▶ [DATA LISTING]
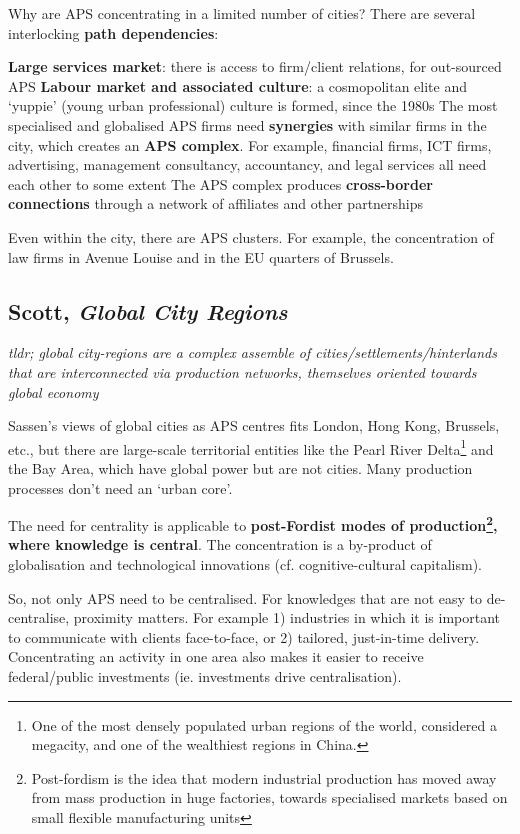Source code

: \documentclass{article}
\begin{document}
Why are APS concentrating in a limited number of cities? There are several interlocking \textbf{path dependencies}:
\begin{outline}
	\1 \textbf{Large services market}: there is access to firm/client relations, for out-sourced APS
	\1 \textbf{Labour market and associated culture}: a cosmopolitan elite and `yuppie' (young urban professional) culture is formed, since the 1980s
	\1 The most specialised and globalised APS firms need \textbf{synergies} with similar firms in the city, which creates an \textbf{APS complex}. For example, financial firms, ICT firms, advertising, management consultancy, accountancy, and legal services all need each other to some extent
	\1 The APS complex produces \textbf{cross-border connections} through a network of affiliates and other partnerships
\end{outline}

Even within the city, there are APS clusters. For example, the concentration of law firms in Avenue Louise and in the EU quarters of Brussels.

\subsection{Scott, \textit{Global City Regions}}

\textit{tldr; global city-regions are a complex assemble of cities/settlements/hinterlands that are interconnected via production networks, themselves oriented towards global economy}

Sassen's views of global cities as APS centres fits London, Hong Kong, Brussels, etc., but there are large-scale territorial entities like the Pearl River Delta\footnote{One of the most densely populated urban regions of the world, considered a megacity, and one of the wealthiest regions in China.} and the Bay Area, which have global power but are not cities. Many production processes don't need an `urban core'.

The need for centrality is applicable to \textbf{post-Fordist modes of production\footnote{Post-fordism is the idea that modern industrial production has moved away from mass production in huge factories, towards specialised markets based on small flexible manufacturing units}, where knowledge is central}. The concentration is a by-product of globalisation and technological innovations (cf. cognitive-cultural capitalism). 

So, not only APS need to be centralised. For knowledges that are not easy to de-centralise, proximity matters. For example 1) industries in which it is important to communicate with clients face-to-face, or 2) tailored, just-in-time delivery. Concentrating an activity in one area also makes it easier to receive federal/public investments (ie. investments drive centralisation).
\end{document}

▶ [ACTIVITY] Lines containing the word "textit" in the entries above should be counted, and only that number given.

▶ [RESULT BELOW] 2